[Excerpted data]:
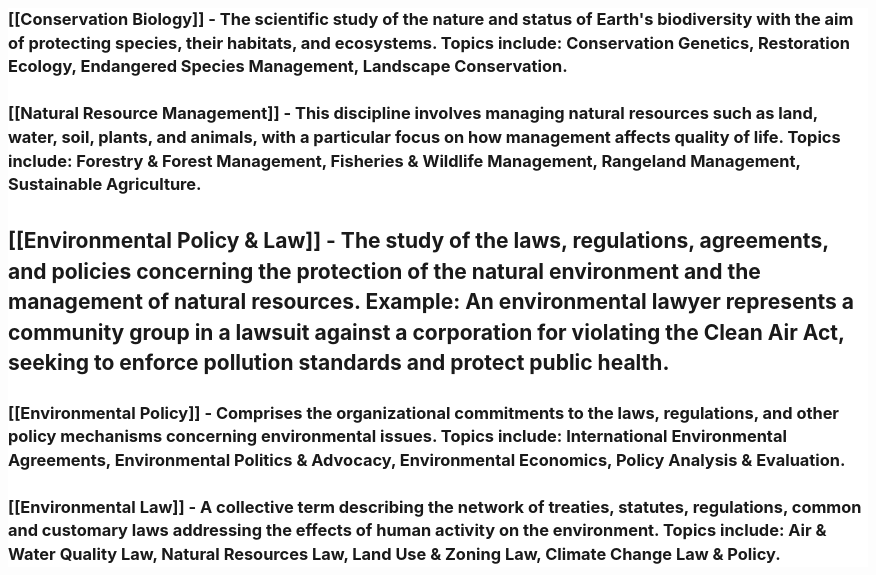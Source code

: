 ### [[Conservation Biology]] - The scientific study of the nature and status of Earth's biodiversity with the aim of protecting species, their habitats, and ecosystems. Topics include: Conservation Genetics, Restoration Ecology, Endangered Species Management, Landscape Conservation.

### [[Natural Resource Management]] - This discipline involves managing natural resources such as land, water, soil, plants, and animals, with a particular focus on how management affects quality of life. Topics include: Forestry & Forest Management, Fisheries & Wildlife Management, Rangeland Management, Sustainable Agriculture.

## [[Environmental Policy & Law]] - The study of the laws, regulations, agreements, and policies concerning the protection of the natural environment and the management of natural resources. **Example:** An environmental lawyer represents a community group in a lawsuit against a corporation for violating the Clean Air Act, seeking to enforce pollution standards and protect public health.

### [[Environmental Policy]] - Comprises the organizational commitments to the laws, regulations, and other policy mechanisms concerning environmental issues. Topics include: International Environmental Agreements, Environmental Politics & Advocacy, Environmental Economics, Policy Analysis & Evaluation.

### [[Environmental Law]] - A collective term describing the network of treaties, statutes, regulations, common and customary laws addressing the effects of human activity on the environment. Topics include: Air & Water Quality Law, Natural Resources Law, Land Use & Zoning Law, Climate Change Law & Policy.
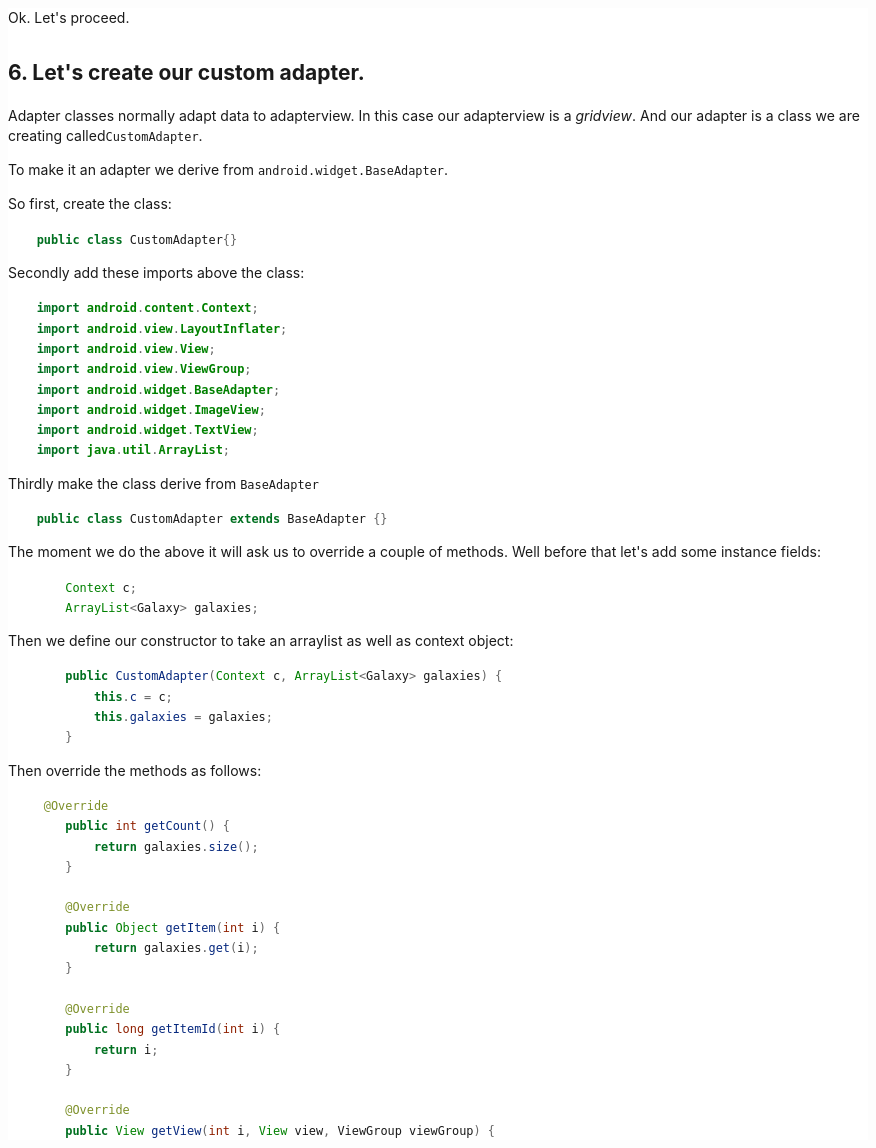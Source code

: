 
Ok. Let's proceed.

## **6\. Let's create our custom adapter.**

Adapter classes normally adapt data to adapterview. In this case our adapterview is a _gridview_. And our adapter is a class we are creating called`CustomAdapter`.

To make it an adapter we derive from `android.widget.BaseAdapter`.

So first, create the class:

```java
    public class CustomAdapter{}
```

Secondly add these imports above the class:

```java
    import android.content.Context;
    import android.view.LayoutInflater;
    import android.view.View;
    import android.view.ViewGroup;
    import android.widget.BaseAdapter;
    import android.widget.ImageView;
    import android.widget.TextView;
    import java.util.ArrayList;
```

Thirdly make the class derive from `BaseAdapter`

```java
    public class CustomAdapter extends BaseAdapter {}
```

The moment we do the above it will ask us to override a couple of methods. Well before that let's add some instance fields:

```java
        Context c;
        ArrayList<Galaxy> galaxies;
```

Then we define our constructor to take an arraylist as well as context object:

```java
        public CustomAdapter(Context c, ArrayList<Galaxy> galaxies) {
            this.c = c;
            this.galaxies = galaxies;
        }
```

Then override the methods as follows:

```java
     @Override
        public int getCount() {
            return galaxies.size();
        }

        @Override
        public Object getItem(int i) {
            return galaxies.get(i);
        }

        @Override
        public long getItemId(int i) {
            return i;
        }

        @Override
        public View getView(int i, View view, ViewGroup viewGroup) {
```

[What this task involves]:
The response should be the full material, repeated exactly, with images removed.

[Completed exercise]:
Source code

: ### [[Conservation Biology]] - The scientific study of the nature and status of Earth's biodiversity with the aim of protecting species, their habitats, and ecosystems. Topics include: Conservation Genetics, Restoration Ecology, Endangered Species Management, Landscape Conservation.

### [[Natural Resource Management]] - This discipline involves managing natural resources such as land, water, soil, plants, and animals, with a particular focus on how management affects quality of life. Topics include: Forestry & Forest Management, Fisheries & Wildlife Management, Rangeland Management, Sustainable Agriculture.

## [[Environmental Policy & Law]] - The study of the laws, regulations, agreements, and policies concerning the protection of the natural environment and the management of natural resources. **Example:** An environmental lawyer represents a community group in a lawsuit against a corporation for violating the Clean Air Act, seeking to enforce pollution standards and protect public health.

### [[Environmental Policy]] - Comprises the organizational commitments to the laws, regulations, and other policy mechanisms concerning environmental issues. Topics include: International Environmental Agreements, Environmental Politics & Advocacy, Environmental Economics, Policy Analysis & Evaluation.

### [[Environmental Law]] - A collective term describing the network of treaties, statutes, regulations, common and customary laws addressing the effects of human activity on the environment. Topics include: Air & Water Quality Law, Natural Resources Law, Land Use & Zoning Law, Climate Change Law & Policy.
Source code

: 
Ok. Let's proceed.

## **6\. Let's create our custom adapter.**

Adapter classes normally adapt data to adapterview. In this case our adapterview is a _gridview_. And our adapter is a class we are creating called`CustomAdapter`.

To make it an adapter we derive from `android.widget.BaseAdapter`.

So first, create the class:

```java
    public class CustomAdapter{}
```

Secondly add these imports above the class:

```java
    import android.content.Context;
    import android.view.LayoutInflater;
    import android.view.View;
    import android.view.ViewGroup;
    import android.widget.BaseAdapter;
    import android.widget.ImageView;
    import android.widget.TextView;
    import java.util.ArrayList;
```

Thirdly make the class derive from `BaseAdapter`

```java
    public class CustomAdapter extends BaseAdapter {}
```

The moment we do the above it will ask us to override a couple of methods. Well before that let's add some instance fields:

```java
        Context c;
        ArrayList<Galaxy> galaxies;
```

Then we define our constructor to take an arraylist as well as context object:

```java
        public CustomAdapter(Context c, ArrayList<Galaxy> galaxies) {
            this.c = c;
            this.galaxies = galaxies;
        }
```

Then override the methods as follows:

```java
     @Override
        public int getCount() {
            return galaxies.size();
        }

        @Override
        public Object getItem(int i) {
            return galaxies.get(i);
        }

        @Override
        public long getItemId(int i) {
            return i;
        }

        @Override
        public View getView(int i, View view, ViewGroup viewGroup) {
```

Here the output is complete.